(Fragmento de uma conferência pronunciada em Madri, em 1921)
Além da significação gramatical da linguagem existe outra, uma significação mágica, que é a única que nos interessa. Uma é a linguagem objetiva que serve para nomear as coisas do mundo sem apartá-las de sua qualidade de inventário; a outra rompe esta norma convencional, e nela as palavras perdem sua representação estrita para adquirir outra mais profunda e como que rodeada de uma aura luminosa, que deve elevar o leitor do plano habitual e envolvê-lo numa atmosfera encantada.
Em todas as coisas há uma palavra interna, uma palavra latente e que está debaixo da palavra que as designa. Esta é a palavra que o poeta deve descobrir.

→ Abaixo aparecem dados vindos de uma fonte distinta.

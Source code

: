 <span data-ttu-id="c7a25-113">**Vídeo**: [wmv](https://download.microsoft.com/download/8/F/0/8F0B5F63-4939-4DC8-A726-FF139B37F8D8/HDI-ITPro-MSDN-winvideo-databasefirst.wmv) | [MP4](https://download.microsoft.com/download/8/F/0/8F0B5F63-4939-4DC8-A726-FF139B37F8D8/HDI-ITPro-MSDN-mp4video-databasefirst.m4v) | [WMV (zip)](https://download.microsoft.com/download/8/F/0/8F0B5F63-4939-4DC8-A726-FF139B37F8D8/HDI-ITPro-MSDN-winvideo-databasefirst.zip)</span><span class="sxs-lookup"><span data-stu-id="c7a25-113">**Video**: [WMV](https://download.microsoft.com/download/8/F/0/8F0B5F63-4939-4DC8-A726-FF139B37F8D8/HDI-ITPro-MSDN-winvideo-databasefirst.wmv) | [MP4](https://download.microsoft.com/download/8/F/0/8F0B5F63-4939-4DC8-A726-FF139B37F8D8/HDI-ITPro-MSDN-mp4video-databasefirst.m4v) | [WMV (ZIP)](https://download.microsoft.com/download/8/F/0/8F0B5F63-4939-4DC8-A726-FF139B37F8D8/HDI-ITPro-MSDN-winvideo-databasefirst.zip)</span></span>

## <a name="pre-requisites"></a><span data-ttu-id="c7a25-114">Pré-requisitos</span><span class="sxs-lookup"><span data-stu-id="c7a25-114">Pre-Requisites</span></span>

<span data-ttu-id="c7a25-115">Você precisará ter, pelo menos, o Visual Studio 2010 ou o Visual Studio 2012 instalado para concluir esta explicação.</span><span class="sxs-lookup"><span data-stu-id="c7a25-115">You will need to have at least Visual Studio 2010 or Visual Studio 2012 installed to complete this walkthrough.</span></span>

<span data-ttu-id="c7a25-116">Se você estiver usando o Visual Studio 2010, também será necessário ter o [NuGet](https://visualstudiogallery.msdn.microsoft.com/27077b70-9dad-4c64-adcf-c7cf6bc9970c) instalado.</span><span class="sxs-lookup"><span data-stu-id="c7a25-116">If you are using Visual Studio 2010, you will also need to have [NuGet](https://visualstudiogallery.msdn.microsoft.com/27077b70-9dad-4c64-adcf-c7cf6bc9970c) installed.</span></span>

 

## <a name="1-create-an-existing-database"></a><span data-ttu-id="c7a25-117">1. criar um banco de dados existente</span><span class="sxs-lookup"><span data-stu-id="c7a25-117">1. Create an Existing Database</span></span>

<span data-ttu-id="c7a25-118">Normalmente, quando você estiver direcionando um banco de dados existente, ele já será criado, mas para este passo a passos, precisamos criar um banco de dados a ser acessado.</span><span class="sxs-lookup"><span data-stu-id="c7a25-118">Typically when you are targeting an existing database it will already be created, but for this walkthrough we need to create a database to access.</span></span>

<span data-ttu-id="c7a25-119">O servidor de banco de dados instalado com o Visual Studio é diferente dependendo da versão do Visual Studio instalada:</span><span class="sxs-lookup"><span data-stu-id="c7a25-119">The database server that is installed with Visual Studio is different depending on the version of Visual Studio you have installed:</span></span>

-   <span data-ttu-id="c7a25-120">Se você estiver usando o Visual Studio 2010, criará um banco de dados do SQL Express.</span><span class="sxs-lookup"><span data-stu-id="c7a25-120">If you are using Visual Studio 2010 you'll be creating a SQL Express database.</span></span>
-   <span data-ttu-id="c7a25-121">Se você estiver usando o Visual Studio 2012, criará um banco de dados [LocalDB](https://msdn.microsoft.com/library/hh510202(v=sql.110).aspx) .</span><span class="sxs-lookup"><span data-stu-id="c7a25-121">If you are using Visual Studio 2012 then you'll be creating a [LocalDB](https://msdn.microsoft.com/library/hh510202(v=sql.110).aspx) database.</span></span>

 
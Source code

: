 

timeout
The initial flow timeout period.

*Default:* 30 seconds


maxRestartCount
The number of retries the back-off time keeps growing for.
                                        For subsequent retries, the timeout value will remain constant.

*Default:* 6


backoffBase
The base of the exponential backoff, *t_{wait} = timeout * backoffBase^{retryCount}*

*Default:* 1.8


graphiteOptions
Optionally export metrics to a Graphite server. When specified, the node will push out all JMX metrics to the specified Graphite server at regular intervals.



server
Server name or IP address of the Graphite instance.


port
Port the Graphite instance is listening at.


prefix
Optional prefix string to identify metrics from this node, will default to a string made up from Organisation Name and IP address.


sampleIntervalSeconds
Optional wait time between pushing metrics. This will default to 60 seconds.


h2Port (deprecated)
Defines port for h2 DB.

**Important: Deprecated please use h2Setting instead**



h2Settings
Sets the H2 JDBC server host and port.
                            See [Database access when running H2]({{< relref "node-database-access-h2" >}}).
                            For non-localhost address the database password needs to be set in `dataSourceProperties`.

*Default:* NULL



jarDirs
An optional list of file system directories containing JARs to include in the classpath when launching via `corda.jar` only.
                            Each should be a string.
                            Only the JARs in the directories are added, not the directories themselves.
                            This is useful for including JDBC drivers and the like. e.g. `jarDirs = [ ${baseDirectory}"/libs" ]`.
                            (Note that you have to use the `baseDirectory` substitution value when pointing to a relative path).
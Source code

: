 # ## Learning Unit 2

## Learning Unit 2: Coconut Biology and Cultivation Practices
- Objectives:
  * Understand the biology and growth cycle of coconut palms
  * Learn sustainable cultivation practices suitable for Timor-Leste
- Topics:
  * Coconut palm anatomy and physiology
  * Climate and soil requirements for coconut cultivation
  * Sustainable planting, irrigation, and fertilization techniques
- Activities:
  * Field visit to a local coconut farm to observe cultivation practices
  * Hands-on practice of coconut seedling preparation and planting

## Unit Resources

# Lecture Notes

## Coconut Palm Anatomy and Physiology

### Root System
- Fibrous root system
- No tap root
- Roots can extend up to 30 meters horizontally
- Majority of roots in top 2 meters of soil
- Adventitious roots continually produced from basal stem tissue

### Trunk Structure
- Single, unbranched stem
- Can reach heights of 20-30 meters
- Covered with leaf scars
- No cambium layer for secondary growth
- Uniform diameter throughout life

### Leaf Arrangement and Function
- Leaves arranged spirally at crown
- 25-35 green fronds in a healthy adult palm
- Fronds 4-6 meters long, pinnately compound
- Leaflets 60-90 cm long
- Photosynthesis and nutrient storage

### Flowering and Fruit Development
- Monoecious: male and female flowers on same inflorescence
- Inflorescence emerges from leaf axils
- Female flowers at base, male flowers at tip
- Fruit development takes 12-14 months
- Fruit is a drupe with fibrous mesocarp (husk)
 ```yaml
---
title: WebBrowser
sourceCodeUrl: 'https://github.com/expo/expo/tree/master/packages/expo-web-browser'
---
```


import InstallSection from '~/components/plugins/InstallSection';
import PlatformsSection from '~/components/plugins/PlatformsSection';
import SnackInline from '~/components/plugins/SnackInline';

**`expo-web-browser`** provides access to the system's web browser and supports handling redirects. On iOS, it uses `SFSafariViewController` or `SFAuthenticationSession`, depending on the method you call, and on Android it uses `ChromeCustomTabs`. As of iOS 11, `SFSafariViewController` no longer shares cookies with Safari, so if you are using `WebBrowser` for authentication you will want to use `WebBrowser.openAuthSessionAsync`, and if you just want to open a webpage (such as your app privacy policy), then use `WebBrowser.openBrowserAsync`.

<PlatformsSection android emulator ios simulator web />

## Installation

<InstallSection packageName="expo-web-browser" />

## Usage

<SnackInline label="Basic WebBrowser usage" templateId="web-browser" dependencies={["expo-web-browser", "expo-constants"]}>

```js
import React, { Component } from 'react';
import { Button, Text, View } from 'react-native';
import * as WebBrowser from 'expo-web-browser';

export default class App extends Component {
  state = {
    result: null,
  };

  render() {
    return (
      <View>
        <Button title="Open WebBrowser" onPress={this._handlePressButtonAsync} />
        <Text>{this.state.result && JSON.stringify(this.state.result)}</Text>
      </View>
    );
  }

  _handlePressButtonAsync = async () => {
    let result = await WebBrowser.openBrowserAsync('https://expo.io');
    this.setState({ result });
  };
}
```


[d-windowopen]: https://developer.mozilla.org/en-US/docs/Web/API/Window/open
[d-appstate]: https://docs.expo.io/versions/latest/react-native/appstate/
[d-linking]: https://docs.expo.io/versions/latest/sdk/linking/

A poesia é o vocábulo virgem de todo preconceito; o verbo criado e criador, a palavra recém-nascida. Ela se desenvolve na primeira aurora do mundo. Sua precisão não consiste em denominar as coisas, mas sim em não afastar-se da aurora.
Seu vocábulo é infinito porque ela não crê na certeza, e sim nas probabilidades. E seu papel é converter as probabilidades em certeza. Seu valor está marcado pela distância que vai entre o que vemos e o que imaginamos. Para ela não há passado nem futuro.
O poeta cria, fora do mundo que existe, o que deveria existir. Eu tenho o direito de querer ver uma flor que anda ou um rebanho de ovelhas atravessando o arco-íris, e quem quiser me negar esse direito ou limitar o campo de minhas visões deve ser considerado um simples inepto.
O poeta faz mudar de vida as coisas da Natureza, recolhe com sua rede tudo aquilo que se move no caos do inonimado, estende fios elétricos entre as palavras e ilumina subitamente rincões desconhecidos, e todo esse mundo estoura em fantasmas inesperados.
O valor da linguagem da poesia está na razão direta de seu afastamento da linguagem que se fala. Isto é o que o vulgo não pode compreender, porque não quer aceitar que o poeta trate de exprimir apenas o inexprimível. A outra fica para os vizinhos da cidade. O leitor comum não se dá conta de que o mundo passa ao largo do valor das palavras, que resta sempre um mais além da vista humana, um campo imenso livre das fórmulas do tráfico diário.
A Poesia é um desafio à Razão, porque é a única razão possível. A Poesia não pode nos induzir ao erro, porque a poesia é, enquanto a razão está sendo.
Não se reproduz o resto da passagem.